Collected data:

◆ ◆ ◆ ◆ ◆ ◆ ◆

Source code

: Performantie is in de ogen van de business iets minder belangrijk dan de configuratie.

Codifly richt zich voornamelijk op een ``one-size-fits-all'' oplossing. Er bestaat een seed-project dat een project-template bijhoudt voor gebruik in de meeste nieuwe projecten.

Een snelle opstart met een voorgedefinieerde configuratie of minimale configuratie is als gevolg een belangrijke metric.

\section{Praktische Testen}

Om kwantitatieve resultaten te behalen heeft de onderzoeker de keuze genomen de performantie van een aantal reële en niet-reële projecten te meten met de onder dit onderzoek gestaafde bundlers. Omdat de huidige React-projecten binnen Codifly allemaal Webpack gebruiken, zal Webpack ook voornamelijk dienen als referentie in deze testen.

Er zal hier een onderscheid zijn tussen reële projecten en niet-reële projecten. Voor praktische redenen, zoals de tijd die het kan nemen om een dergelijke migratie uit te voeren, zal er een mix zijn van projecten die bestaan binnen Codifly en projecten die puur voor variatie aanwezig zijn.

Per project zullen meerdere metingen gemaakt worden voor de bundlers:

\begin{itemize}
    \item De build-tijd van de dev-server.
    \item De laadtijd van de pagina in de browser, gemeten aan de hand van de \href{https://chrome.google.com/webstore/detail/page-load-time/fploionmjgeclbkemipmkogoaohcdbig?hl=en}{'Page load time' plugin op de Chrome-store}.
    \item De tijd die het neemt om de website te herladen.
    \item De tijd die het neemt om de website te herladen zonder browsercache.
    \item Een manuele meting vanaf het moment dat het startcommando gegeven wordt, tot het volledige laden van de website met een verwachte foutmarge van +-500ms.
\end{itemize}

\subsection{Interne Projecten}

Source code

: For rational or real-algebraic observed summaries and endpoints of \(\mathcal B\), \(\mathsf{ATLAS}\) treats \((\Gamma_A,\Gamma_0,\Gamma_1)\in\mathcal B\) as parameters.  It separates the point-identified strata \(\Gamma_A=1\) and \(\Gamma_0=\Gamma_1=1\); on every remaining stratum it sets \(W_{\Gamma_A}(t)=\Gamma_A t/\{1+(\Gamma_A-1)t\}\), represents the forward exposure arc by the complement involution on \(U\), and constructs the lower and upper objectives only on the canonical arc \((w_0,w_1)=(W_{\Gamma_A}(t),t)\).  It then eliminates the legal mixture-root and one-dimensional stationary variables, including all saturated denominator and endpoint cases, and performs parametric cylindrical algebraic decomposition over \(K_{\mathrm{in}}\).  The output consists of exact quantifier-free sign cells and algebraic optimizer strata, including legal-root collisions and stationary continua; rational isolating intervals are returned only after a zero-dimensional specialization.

◆ ◆ ◆ ◆ ◆ ◆ ◆

AIM OF THE TASK
Look at the records above. Copy every line where the string "herladen" occurs.

PROBLEM SOLUTION
    \item De tijd die het neemt om de website te herladen.
    \item De tijd die het neemt om de website te herladen zonder browsercache.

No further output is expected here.